Learning the stroke order method is essentially just a lighter and less time consuming method of 汉字 repetition, the difference is that you are remembering the method behind writing a specific character rather than the finished outcome itself. This will help you a lot when it comes to your writing skills, it just wont help so much with your reading skills. Below you can see me demonstrating the stroke order for writing my Chinese name.
Learn the Radicals
New students often make the mistake in assuming that every Chinese character is different. Now, they are right in saying 99.9% of Chinese characters are different in terms of appearance, but not in the way that they are constructed. The truth is, Chinese Characters are kind of like a jigsaw puzzle in many respects. You have basic characters known as radicals, most of these have their own meaning, but you can also combine these simple characters (or radicals) to form for complicated ones.
Many of my Japanese or Korean 同学们 (tóng xué men – class mates) often have little issue with learning news characters, even if they don’t appear in their native languages. The reason for this is that they can break down a character’s separate radicals and deduce a ‘ball park guess’ at the meaning of said character. Once they know this, being able to remember what the character looks like comes very easily to them as you can simply categorise whole swathes of characters by meaning.
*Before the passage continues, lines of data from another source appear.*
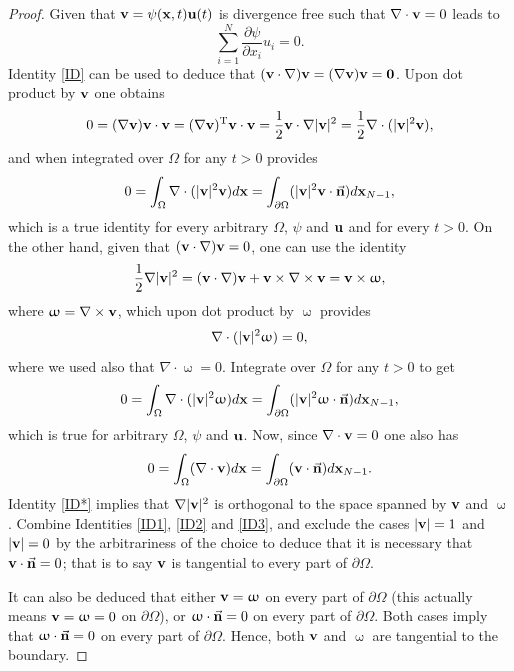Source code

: \documentclass[a4 paper, 11pt,twoside]{article}
\newcommand{\Bf}[1]{{\bf{#1}}}
\newcommand{\V}{{\bf{v}}}
\newcommand{\X}{{\bf{x}}}
\newcommand{\U}{{\bf{u}}}
\newcommand{\0}{\Bf{0}}
\theoremstyle{definition}
\begin{document}
\begin{proof}
Given that $\V=\psi(\X,t)\U(t)$ is divergence free such that $\nabla\cdot\V=0$ leads to
\begin{equation}
\sum_{i=1}^N\frac{\partial\psi}{\partial x_i}u_i=0.
\label{ID}
\end{equation}
{\color{black}Identity \eqref{ID} can be used} to deduce that $(\V\cdot\nabla)\V=(\nabla\V)\V=\0$. {\color{black}Upon dot product by $\V$ one obtains}
\begin{equation}
0=(\nabla\V)\V\cdot\V=(\nabla\V)^{\rm{T}}\V\cdot\V=\frac{1}{2}\V\cdot\nabla|\V|^2=\frac{1}{2}\nabla\cdot(|\V|^2\V),
\label{ID0}
\end{equation}
{\color{black}and} when integrated over $\Omega$ for any $t>0$ provides
\begin{equation}
0=\int_{\Omega}\nabla\cdot(|\V|^2\V)d\X=\int_{\partial\Omega}(|\V|^2\V\cdot\vec{\Bf{n}})d\X_{N-1},
\label{ID1}
\end{equation}
which is a true identity for every arbitrary $\Omega$, $\psi$ and $\U$ and for every $t>0$. On the other hand, given that $(\V\cdot\nabla)\V=0$, {\color{black}one can use} the identity
\begin{equation}
\frac{1}{2}\nabla|\V|^2=(\V\cdot\nabla)\V+\V\times\nabla\times\V=\V\times\upomega,
\label{ID*}
\end{equation}
where $\upomega=\nabla\times\V$, which upon dot product by $\upomega$ provides
\[
\nabla\cdot(|\V|^2\upomega)=0,
\]
where we used also that $\nabla\cdot\upomega=0$. Integrate over $\Omega$ for any $t>0$ to get
\begin{equation}
0=\int_{\Omega}\nabla\cdot(|\V|^2\upomega)d\X=\int_{\partial\Omega}(|\V|^2\upomega\cdot\vec{\Bf{n}})d\X_{N-1},
\label{ID2}
\end{equation}
which is true for arbitrary $\Omega$, $\psi$ and $\U$. Now, since $\nabla\cdot\V=0$ {\color{black}one also has}
\begin{equation}
0=\int_{\Omega}(\nabla\cdot\V) d\X=\int_{\partial\Omega}(\V\cdot\vec{\Bf{n}})d\X_{N-1}.
\label{ID3}
\end{equation}
Identity \eqref{ID*} implies that $\nabla|\V|^2$ is orthogonal to the space spanned by $\V$ and $\upomega$. {\color{black}Combine} Identities \eqref{ID1}, \eqref{ID2} and \eqref{ID3}, and {\color{black}exclude} the cases $|\V|=1$ and $|\V|=0$ by the arbitrariness of the choice to deduce that it is necessary that $\V\cdot\vec{\Bf{n}}=0$; that is to say $\V$ is tangential to every part of $\partial\Omega$.

{\color{black}It can also be deduced} that either $\V=\upomega$ on every part of $\partial\Omega$ (this actually means $\V=\upomega=0$ on $\partial\Omega$), or $\upomega\cdot\vec{\Bf{n}}=0$ on every part of $\partial\Omega$. Both cases imply that $\upomega\cdot\vec{\Bf{n}}=0$ on every part of $\partial\Omega$. Hence, both $\V$ and $\upomega$ are tangential to the boundary.
\end{proof}
\end{document}

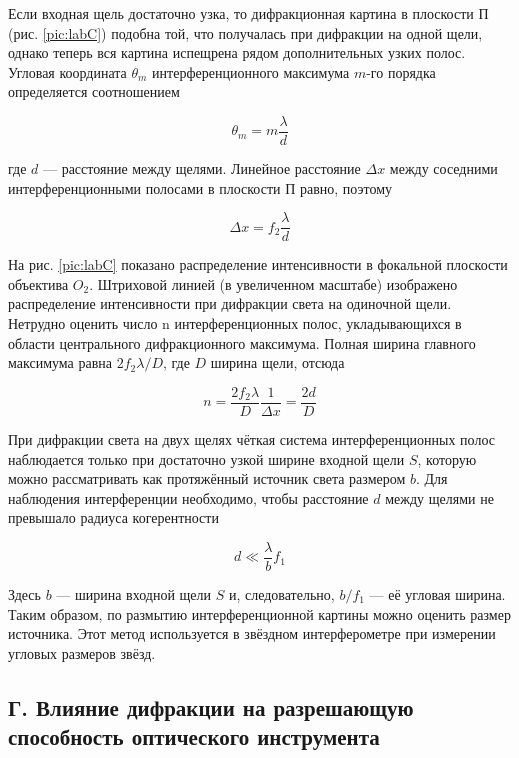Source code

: \documentclass[12pt, a4paper]{article}
\begin{document}
Если входная щель достаточно узка, то дифракционная картина
в плоскости П (рис. \ref{pic:labC}) подобна той, что получалась при дифракции
на одной щели, однако теперь вся картина испещрена рядом дополнительных узких полос.
Угловая координата $ \theta_m $ интерференционного максимума $ m $-го порядка определяется соотношением

\begin{equation}\label{}
  \theta_m = m \dfrac{\lambda}{d}
\end{equation}

где $ d $ --- расстояние между щелями. Линейное расстояние $ \Delta x $ между соседними интерференционными полосами в плоскости П равно, поэтому

\begin{equation}\label{dx}
  \Delta x = f_2 \dfrac{\lambda}{d}
\end{equation}

На рис. \ref{pic:labC} показано распределение интенсивности в фокальной плоскости объектива $ O_2 $. Штриховой линией (в увеличенном масштабе)
изображено распределение интенсивности при дифракции света на одиночной щели. Нетрудно оценить число n интерференционных полос,
укладывающихся в области центрального дифракционного максимума.
Полная ширина главного максимума равна $ 2 f_2 \lambda /D $, где $ D $ ширина щели, отсюда

\begin{equation}\label{n}
  n = \dfrac{2f_2 \lambda}{D} \dfrac{1}{\Delta x} = \dfrac{2d}{D}
\end{equation}

При дифракции света на двух щелях чёткая система интерференционных полос наблюдается только при достаточно узкой ширине входной щели $ S $, которую можно рассматривать как протяжённый источник света размером $ b $. Для наблюдения интерференции необходимо, чтобы расстояние $ d $ между щелями не превышало радиуса когерентности

\begin{equation}\label{}
  d \ll \dfrac{\lambda}{b} f_1
\end{equation}

Здесь $ b $ --- ширина входной щели $ S $ и, следовательно, $  b/f_1 $ --- её угловая ширина. Таким образом, по размытию интерференционной картины можно оценить размер источника. Этот метод используется в звёздном интерферометре при измерении угловых размеров звёзд.

\subsection*{Г. Влияние дифракции на разрешающую способность оптического инструмента}
\end{document}
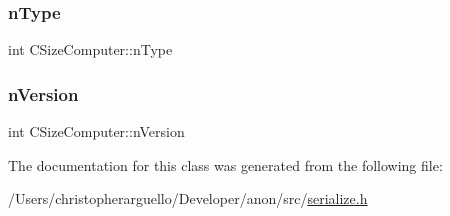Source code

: \subsubsection{\texorpdfstring{n\+Type}{nType}}
{\footnotesize\ttfamily int C\+Size\+Computer\+::n\+Type}

\mbox{\label{class_c_size_computer_a25759db1089e475fcba2f408633dc7bf}} 
\subsubsection{\texorpdfstring{n\+Version}{nVersion}}
{\footnotesize\ttfamily int C\+Size\+Computer\+::n\+Version}



The documentation for this class was generated from the following file\+:\begin{DoxyCompactItemize}
\item 
/\+Users/christopherarguello/\+Developer/anon/src/\mbox{\hyperlink{serialize_8h}{serialize.\+h}}\end{DoxyCompactItemize}

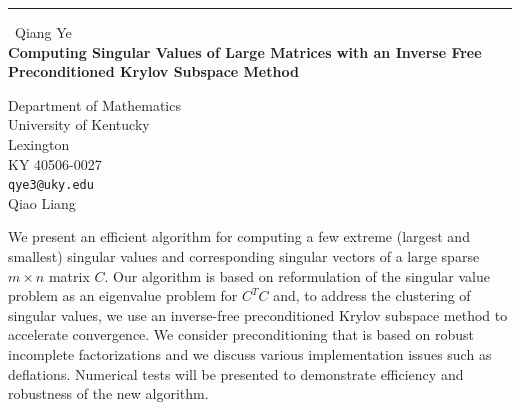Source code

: \documentclass{report}
\begin{document}
\begin{center}
\rule{6in}{1pt} \
{\large Qiang Ye \\
{\bf Computing Singular Values of Large Matrices with an Inverse Free Preconditioned Krylov Subspace Method}}

Department of Mathematics \\ University of Kentucky \\ Lexington \\ KY 40506-0027
\\
{\tt qye3@uky.edu}\\
Qiao Liang\end{center}

We present an efficient algorithm for computing a few extreme (largest
and smallest) singular values and corresponding singular vectors of a
large sparse $m\times n$ matrix $C$. Our algorithm is based on
reformulation of the singular value problem as an eigenvalue problem for
$C^T C$ and, to address the clustering of singular values, we use an
inverse-free preconditioned Krylov subspace method to accelerate
convergence. We consider preconditioning that is based on robust
incomplete factorizations and we discuss various implementation issues
such as deflations. Numerical tests will be presented to demonstrate
efficiency and robustness of the new algorithm.
\end{document}
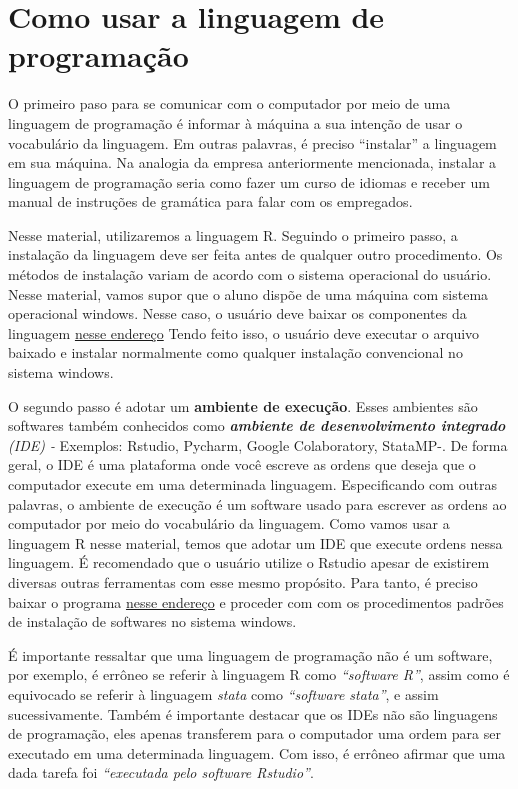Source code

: \documentclass[
  letterpaper,
  DIV=11,
  numbers=noendperiod]{scrreprt}
\begin{document}
\section{Como usar a linguagem de
programação}\label{como-usar-a-linguagem-de-programauxe7uxe3o}

O primeiro paso para se comunicar com o computador por meio de uma
linguagem de programação é informar à máquina a sua intenção de usar o
vocabulário da linguagem. Em outras palavras, é preciso ``instalar'' a
linguagem em sua máquina. Na analogia da empresa anteriormente
mencionada, instalar a linguagem de programação seria como fazer um
curso de idiomas e receber um manual de instruções de gramática para
falar com os empregados.

Nesse material, utilizaremos a linguagem R. Seguindo o primeiro passo, a
instalação da linguagem deve ser feita antes de qualquer outro
procedimento. Os métodos de instalação variam de acordo com o sistema
operacional do usuário. Nesse material, vamos supor que o aluno dispõe
de uma máquina com sistema operacional windows. Nesse caso, o usuário
deve baixar os componentes da linguagem
\href{https://cran.r-project.org/bin/windows/base/}{nesse endereço}
Tendo feito isso, o usuário deve executar o arquivo baixado e instalar
normalmente como qualquer instalação convencional no sistema windows.

O segundo passo é adotar um \textbf{ambiente de execução}. Esses
ambientes são softwares também conhecidos como \emph{\textbf{ambiente de
desenvolvimento integrado} (IDE) -} Exemplos: Rstudio, Pycharm, Google
Colaboratory, StataMP-. De forma geral, o IDE é uma plataforma onde você
escreve as ordens que deseja que o computador execute em uma determinada
linguagem. Especificando com outras palavras, o ambiente de execução é
um software usado para escrever as ordens ao computador por meio do
vocabulário da linguagem. Como vamos usar a linguagem R nesse material,
temos que adotar um IDE que execute ordens nessa linguagem. É
recomendado que o usuário utilize o Rstudio apesar de existirem diversas
outras ferramentas com esse mesmo propósito. Para tanto, é preciso
baixar o programa
\href{https://posit.co/download/rstudio-desktop/?cmplz-force-reload=1751898658132}{nesse
endereço} e proceder com com os procedimentos padrões de instalação de
softwares no sistema windows.

É importante ressaltar que uma linguagem de programação não é um
software, por exemplo, é errôneo se referir à linguagem R como
\emph{``software R''}, assim como é equivocado se referir à linguagem
\emph{stata} como \emph{``software stata''}, e assim sucessivamente.
Também é importante destacar que os IDEs não são linguagens de
programação, eles apenas transferem para o computador uma ordem para ser
executado em uma determinada linguagem. Com isso, é errôneo afirmar que
uma dada tarefa foi \emph{``executada pelo software Rstudio''}.
\end{document}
You might be questioning, “why can’t I do this?” The reason is because it takes time. Many students in East Asian countries
are forced have the option of learning characters when they are in school (particularly Korean and Japanese students). It is therefore as second fiddle to them as the Latin alphabet is to us in the West. Now, before you despair, it is possible for Westerners to pick up this method of learning characters, it just takes months (if not years) of practice. Besides, this learning method isn’t full proof either. Just because you can remember the radicals that form a character doesn’t always mean you would know which order to put them in, putting you back to square one.